Try and implement the Tpc-DI benchmark
This issue looks at implementing the Tpc-DI benchmark to validate that features exist to support those type of implementations.
This includes topics such as slowely changing dimensions with history tracking, parsing csv files etc.
Support for slowely changing dimensions
SCD Type 2 is a requirement for Tpc-DI. Changes to a dimension row should be grouped by date and only the latest result of that date should be used as the value, so if three changes happens on 2001-02-03, the state from the last row should be used.
Solution 1
To support this, the following type of query is proposed to solve that issue:
SELECT
surrogate_key,
id,
date AS StartDate,
COALESCE(LEAD(date) OVER (PARTITION BY id ORDER BY date), '9999-12-31') AS EndDate,
LEAD(date) OVER (PARTITION BY id ORDER BY date) IS NULL AS IsCurrent,
payload[1] AS c1,
payload[2] AS c2,
payload[3] AS c3
FROM (
SELECT
surrogate_key_int64() as surrogate_key,
id,
date,
max_by(list(c1, c2, c3), SentTimestamp) AS payload
FROM accounts
GROUP BY id, date
) AS grouped
The values are grouped by the keys that require a new row to be formed, the last value is selected from those values. In Tpc-DI only the latest values per day should be used.
Surrogate key function is used to get a unique key for each grouping.

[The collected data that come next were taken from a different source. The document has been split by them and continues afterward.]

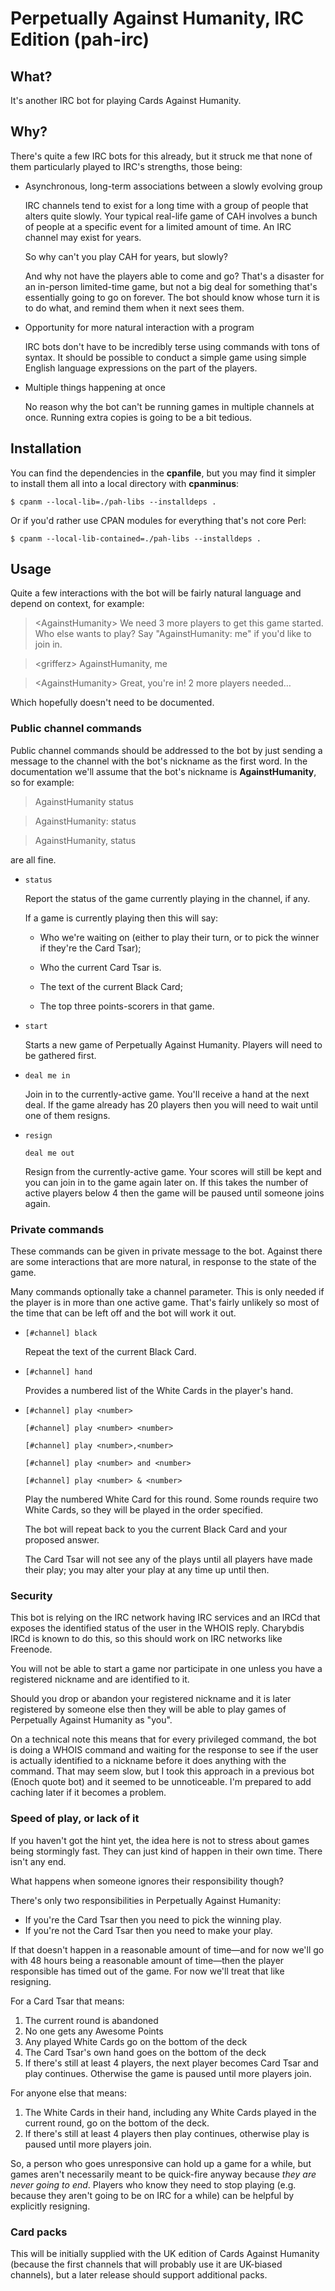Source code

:# Perpetually Against Humanity, IRC Edition (pah-irc)

## What?

It's another IRC bot for playing Cards Against Humanity.

## Why?

There's quite a few IRC bots for this already, but it struck me that none of
them particularly played to IRC's strengths, those being:

*   Asynchronous, long-term associations between a slowly evolving group

    IRC channels tend to exist for a long time with a group of people that
    alters quite slowly. Your typical real-life game of CAH involves a bunch of
    people at a specific event for a limited amount of time. An IRC channel may
    exist for years.

    So why can't you play CAH for years, but slowly?

    And why not have the players able to come and go? That's a disaster for an
    in-person limited-time game, but not a big deal for something that's
    essentially going to go on forever. The bot should know whose turn it is to
    do what, and remind them when it next sees them.

*   Opportunity for more natural interaction with a program

    IRC bots don't have to be incredibly terse using commands with tons of
    syntax.  It should be possible to conduct a simple game using simple
    English language expressions on the part of the players.

*   Multiple things happening at once

    No reason why the bot can't be running games in multiple channels at once.
    Running extra copies is going to be a bit tedious.

## Installation

You can find the dependencies in the **cpanfile**, but you may find it simpler
to install them all into a local directory with **cpanminus**:

```
$ cpanm --local-lib=./pah-libs --installdeps .
```

Or if you'd rather use CPAN modules for everything that's not core Perl:

```
$ cpanm --local-lib-contained=./pah-libs --installdeps .
```

## Usage

Quite a few interactions with the bot will be fairly natural language and depend on context, for example:

> &lt;AgainstHumanity&gt; We need 3 more players to get this game started. Who
                          else wants to play? Say "AgainstHumanity: me" if
                          you'd like to join in.

> &lt;grifferz&gt; AgainstHumanity, me

> &lt;AgainstHumanity&gt; Great, you're in! 2 more players needed…

Which hopefully doesn't need to be documented.

### Public channel commands

Public channel commands should be addressed to the bot by just sending a
message to the channel with the bot's nickname as the first word. In the
documentation we'll assume that the bot's nickname is **AgainstHumanity**, so
for example:

> AgainstHumanity status

> AgainstHumanity: status

> AgainstHumanity, status

are all fine.

*   `status`

    Report the status of the game currently playing in the channel, if any.

    If a game is currently playing then this will say:

    *   Who we're waiting on (either to play their turn, or to pick the winner
        if they're the Card Tsar);

    *   Who the current Card Tsar is.

    *   The text of the current Black Card;

    *   The top three points-scorers in that game.

*   `start`

    Starts a new game of Perpetually Against Humanity. Players will need to be
    gathered first.

*   `deal me in`

    Join in to the currently-active game. You'll receive a hand at the next
    deal. If the game already has 20 players then you will need to wait until
    one of them resigns.

*   `resign`

    `deal me out`

    Resign from the currently-active game. Your scores will still be kept and
    you can join in to the game again later on. If this takes the number of
    active players below 4 then the game will be paused until someone joins
    again.

### Private commands

These commands can be given in private message to the bot. Against there are
some interactions that are more natural, in response to the state of the game.

Many commands optionally take a channel parameter. This is only needed if the
player is in more than one active game. That's fairly unlikely so most of the
time that can be left off and the bot will work it out.

*   `[#channel] black`

    Repeat the text of the current Black Card.

*   `[#channel] hand`

    Provides a numbered list of the White Cards in the player's hand.

*   `[#channel] play <number>`

    `[#channel] play <number> <number>`

    `[#channel] play <number>,<number>`

    `[#channel] play <number> and <number>`

    `[#channel] play <number> & <number>`

    Play the numbered White Card for this round. Some rounds require two White
    Cards, so they will be played in the order specified.

    The bot will repeat back to you the current Black Card and your proposed
    answer.

    The Card Tsar will not see any of the plays until all players have made
    their play; you may alter your play at any time up until then.

### Security

This bot is relying on the IRC network having IRC services and an IRCd that
exposes the identified status of the user in the WHOIS reply. Charybdis IRCd is
known to do this, so this should work on IRC networks like Freenode.

You will not be able to start a game nor participate in one unless you have a
registered nickname and are identified to it.

Should you drop or abandon your registered nickname and it is later registered
by someone else then they will be able to play games of Perpetually Against
Humanity as "you".

On a technical note this means that for every privileged command, the bot is
doing a WHOIS command and waiting for the response to see if the user is
actually identified to a nickname before it does anything with the command.
That may seem slow, but I took this approach in a previous bot (Enoch quote
bot) and it seemed to be unnoticeable. I'm prepared to add caching later if it
becomes a problem.

### Speed of play, or lack of it

If you haven't got the hint yet, the idea here is not to stress about games
being stormingly fast. They can just kind of happen in their own time. There
isn't any end.

What happens when someone ignores their responsibility though?

There's only two responsibilities in Perpetually Against Humanity:

* If you're the Card Tsar then you need to pick the winning play.
* If you're not the Card Tsar then you need to make your play.

If that doesn't happen in a reasonable amount of time—and for now we'll go with
48 hours being a reasonable amount of time—then the player responsible has
timed out of the game. For now we'll treat that like resigning.

For a Card Tsar that means:

1. The current round is abandoned
2. No one gets any Awesome Points
3. Any played White Cards go on the bottom of the deck
4. The Card Tsar's own hand goes on the bottom of the deck
5. If there's still at least 4 players, the next player becomes Card Tsar and
   play continues. Otherwise the game is paused until more players join.

For anyone else that means:

1. The White Cards in their hand, including any White Cards played in the
   current round, go on the bottom of the deck.
2. If there's still at least 4 players then play continues, otherwise play is
   paused until more players join.

So, a person who goes unresponsive can hold up a game for a while, but games
aren't necessarily meant to be quick-fire anyway because *they are never going
to end*. Players who know they need to stop playing (e.g. because they aren't
going to be on IRC for a while) can be helpful by explicitly resigning.

### Card packs

This will be initially supplied with the UK edition of Cards Against Humanity
(because the first channels that will probably use it are UK-biased channels),
but a later release should support additional packs.
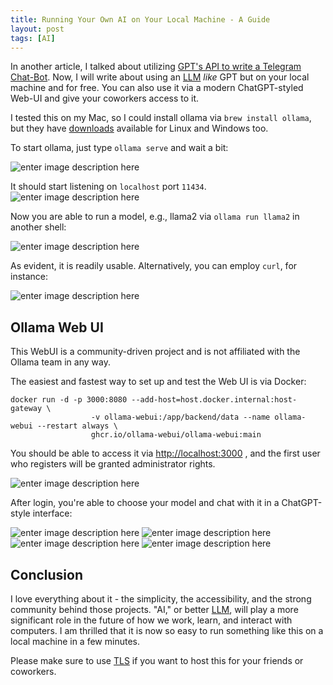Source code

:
 ```yaml
---
title: Running Your Own AI on Your Local Machine - A Guide
layout: post
tags: [AI]
---
```


In another article, I talked about utilizing [GPT's API to write a Telegram Chat-Bot](https://dme86.github.io/2024/01/10/Write-your-own-GPT-based-Telegram-Assistent/). Now, I will write about using an [LLM](https://en.wikipedia.org/wiki/LLaMA) *like* GPT but on your local machine and for free.
You can also use it via a modern ChatGPT-styled Web-UI and give your coworkers access to it.

<!-- more -->

I tested this on my Mac, so I could install ollama via `brew install ollama`, but they have [downloads](https://ollama.ai/download) available for Linux and Windows too.

To start ollama, just type `ollama serve` and wait a bit:

![enter image description here](https://i.imgur.com/Divxl3s.png)

It should start listening on `localhost` port `11434`.
![enter image description here](https://i.imgur.com/iTjPH7p.png)

Now you are able to run a model, e.g., llama2 via `ollama run llama2` in another shell:

![enter image description here](https://i.imgur.com/er0gTiQ.png)

As evident, it is readily usable. Alternatively, you can employ `curl`, for instance:

![enter image description here](https://i.imgur.com/gRbSas9.png)

## Ollama Web UI

This WebUI is a community-driven project and is not affiliated with the Ollama team in any way.

The easiest and fastest way to set up and test the Web UI is via Docker:


    docker run -d -p 3000:8080 --add-host=host.docker.internal:host-gateway \
                      -v ollama-webui:/app/backend/data --name ollama-webui --restart always \
                      ghcr.io/ollama-webui/ollama-webui:main

You should be able to access it via [http://localhost:3000](http://localhost:3000/) , and the first user who registers will be granted administrator rights.

![enter image description here](https://i.imgur.com/iT4R7k7.png)

After login, you're able to choose your model and chat with it in a ChatGPT-style interface:

![enter image description here](https://i.imgur.com/iHCOocw.png)
![enter image description here](https://i.imgur.com/HiJlGSL.png)
![enter image description here](https://i.imgur.com/QkxhRyK.png)
![enter image description here](https://i.imgur.com/UlZA0VL.png)

## Conclusion

I love everything about it - the simplicity, the accessibility, and the strong community behind those projects. "AI," or better [LLM](https://en.wikipedia.org/wiki/LLaMA), will play a more significant role in the future of how we work, learn, and interact with computers. I am thrilled that it is now so easy to run something like this on a local machine in a few minutes.

Please make sure to use [TLS](https://en.wikipedia.org/wiki/Transport_Layer_Security) if you want to host this for your friends or coworkers.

Lead function allows fetching the date of the next row to use that as an enddate, the same lead function can be used to check if this is the latest and then current row.
Solution 2 ✔
The second solution is to use window functions:
SELECT
surrogate_key_int64() OVER (PARTITION BY id, date) as key,
id,
date,
COALESCE(LEAD(date) OVER (PARTITION BY id ORDER BY date), '9999-12-31') AS EndDate,
LEAD(date) OVER (PARTITION BY id ORDER BY date) IS NULL AS IsCurrent,
c1,
c2,
c3
FROM accounts
WHERE ROW_NUMBER() OVER(PARTITION BY id, date ORDER BY SentTimestamp DESC) = 1
The idea is that the WHERE filter picks out the latest row for each date, then the projection assigns a surrogate key and picks out the end dates and checks is current. This solution requires changing the window operator to only use persistent tree if it is required, since surrogate_key_int64 would not require it per row, only per partition key.
Chosen solution
Solution 2 was chosen because of its overall simplicity compared to solution 1. last_value_agg is not required, and in terms of storage they are quite similar. Keeping references to the columns allows more easy usability.
SCD depending on another SCD table
Another issue is how to solve updating a SCD when it needs to join with another SCD table, and make sure it updates correctly with the correct dates.
To solve this the following solution is proposed:
CREATE VIEW accountsdata AS
SELECT
a.*
b.id,
list_sort_asc_null_last(list(a.transactionDate, greatest(a.transactionDate, b.effectiveDate))) as dates
FROM accounts a
INNER JOIN brokers b
ON a.brokerid = b.id AND b.effectiveDate <= a.endDate AND b.endDate >= a.transactionDate;
SELECT
surrogate_key_int64() OVER (PARTITION BY id, effectivedate) as key,
id,
effectivedate,
COALESCE(LEAD(effectivedate) OVER (PARTITION BY id ORDER BY effectivedate), '9999-12-31') AS EndDate,
LEAD(effectivedate) OVER (PARTITION BY id ORDER BY effectivedate) IS NULL AS IsCurrent
FROM (
SELECT
*,
list_first_difference(dates, LAG(dates) OVER (PARTITION BY a.id ORDER BY dates)) as effectivedate
FROM accountsdata
)
A list of dates from all the dependencies and itself is stored sorted. The first difference from the previous row is then selected as the new effective date. This means if there are multiple rows from joining with the brokers table above, they will be added in order.